GNU MP 4.1

Node:Extended GCD, Next:Jacobi Symbol, Previous:Accelerated GCD, Up:Greatest Common Divisor Algorithms

Extended GCD

The extended GCD calculates gcd(a,b) and also cofactors x and y satisfying a*x+b*y=gcd(a,b). Lehmer's multi-step improvement of the extended Euclidean algorithm is used. See Knuth section 4.5.2 algorithm L, and mpn/generic/gcdext.c. This is an O(N^2) algorithm.

The multipliers at each step are found using single limb calculations for sizes up to GCDEXT_THRESHOLD, or double limb calculations above that. The single limb code is faster but doesn't produce full-limb multipliers, hence not making full use of the mpn_addmul_1 calls.
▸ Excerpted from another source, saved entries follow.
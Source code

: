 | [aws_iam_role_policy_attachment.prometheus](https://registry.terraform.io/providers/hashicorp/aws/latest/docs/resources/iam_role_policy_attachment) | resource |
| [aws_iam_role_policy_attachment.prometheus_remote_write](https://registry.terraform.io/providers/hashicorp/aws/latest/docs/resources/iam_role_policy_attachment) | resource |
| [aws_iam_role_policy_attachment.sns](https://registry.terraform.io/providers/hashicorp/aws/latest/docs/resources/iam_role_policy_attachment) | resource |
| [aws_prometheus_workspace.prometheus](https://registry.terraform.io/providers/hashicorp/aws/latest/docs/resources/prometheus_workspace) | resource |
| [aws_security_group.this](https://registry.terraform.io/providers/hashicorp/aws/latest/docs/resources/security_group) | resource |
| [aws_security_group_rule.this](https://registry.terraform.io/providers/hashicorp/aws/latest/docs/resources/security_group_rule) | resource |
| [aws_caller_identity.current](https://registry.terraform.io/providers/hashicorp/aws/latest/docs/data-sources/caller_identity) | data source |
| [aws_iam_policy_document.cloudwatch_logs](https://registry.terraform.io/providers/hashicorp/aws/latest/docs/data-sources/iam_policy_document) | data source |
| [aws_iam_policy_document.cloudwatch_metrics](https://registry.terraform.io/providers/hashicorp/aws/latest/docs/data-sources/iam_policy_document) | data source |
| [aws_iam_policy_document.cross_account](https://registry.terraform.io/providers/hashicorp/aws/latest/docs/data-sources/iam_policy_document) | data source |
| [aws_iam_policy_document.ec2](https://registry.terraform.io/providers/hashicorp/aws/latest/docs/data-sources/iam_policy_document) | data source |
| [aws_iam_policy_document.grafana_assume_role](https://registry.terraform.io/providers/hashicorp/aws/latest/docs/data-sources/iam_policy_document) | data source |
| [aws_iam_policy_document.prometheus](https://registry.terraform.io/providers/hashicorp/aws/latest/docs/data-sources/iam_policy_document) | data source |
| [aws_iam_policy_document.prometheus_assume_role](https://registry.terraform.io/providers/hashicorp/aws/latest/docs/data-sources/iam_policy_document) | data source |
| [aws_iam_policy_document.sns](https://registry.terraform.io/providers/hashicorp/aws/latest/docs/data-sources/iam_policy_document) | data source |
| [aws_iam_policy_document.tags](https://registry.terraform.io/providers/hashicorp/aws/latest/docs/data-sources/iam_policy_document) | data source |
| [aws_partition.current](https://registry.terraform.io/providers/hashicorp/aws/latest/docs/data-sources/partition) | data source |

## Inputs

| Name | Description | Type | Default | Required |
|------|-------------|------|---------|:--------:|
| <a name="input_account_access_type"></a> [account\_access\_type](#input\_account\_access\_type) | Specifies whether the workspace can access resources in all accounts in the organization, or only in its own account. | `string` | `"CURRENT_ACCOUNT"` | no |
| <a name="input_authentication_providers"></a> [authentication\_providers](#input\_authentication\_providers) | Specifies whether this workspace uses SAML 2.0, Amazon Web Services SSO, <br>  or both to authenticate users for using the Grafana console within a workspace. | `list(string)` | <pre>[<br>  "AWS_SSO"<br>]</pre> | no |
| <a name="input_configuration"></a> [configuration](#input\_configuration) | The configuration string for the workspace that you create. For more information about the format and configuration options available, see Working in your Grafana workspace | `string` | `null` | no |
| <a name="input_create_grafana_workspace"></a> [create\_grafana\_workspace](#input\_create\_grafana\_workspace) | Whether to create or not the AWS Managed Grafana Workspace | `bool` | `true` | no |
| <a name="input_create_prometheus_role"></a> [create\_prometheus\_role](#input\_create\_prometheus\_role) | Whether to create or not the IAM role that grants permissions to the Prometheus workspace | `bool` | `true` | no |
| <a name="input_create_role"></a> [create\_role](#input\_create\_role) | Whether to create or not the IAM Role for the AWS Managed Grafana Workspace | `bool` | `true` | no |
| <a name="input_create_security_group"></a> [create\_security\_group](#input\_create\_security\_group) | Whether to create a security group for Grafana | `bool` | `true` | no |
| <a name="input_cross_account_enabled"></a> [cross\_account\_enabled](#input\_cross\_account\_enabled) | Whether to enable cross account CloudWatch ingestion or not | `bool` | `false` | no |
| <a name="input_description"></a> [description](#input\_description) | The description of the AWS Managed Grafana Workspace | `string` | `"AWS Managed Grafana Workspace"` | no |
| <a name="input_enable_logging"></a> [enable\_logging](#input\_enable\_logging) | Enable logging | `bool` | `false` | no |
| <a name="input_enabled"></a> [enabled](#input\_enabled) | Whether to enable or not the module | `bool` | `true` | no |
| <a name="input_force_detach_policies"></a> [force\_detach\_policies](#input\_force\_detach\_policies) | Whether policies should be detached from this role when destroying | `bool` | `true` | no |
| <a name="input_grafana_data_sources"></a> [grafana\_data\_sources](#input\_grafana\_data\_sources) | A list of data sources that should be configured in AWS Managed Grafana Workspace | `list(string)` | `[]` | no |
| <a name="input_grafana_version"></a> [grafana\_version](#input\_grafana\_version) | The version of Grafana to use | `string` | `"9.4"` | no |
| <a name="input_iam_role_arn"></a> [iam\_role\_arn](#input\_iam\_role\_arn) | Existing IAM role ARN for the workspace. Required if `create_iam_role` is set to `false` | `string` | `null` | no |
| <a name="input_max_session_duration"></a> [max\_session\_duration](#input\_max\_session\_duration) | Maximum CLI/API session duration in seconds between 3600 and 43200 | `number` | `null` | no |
When a CPU has a data-dependent multiplier, meaning one which is faster on operands with fewer bits, the extra work in the double-limb calculation might only save some looping overheads, leading to a large GCDEXT_THRESHOLD.

Currently the single limb calculation doesn't optimize for the small quotients that often occur, and this can lead to unusually low values of GCDEXT_THRESHOLD, depending on the CPU.

An analysis of double-limb calculations can be found in "A Double-Digit Lehmer-Euclid Algorithm" by Jebelean (see References). The code in GMP was developed independently.

It should be noted that when a double limb calculation is used, it's used for the whole of that GCD, it doesn't fall back to single limb part way through. This is because as the algorithm proceeds, the inputs a and b are reduced, but the cofactors x and y grow, so the multipliers at each step are applied to a roughly constant total number of limbs.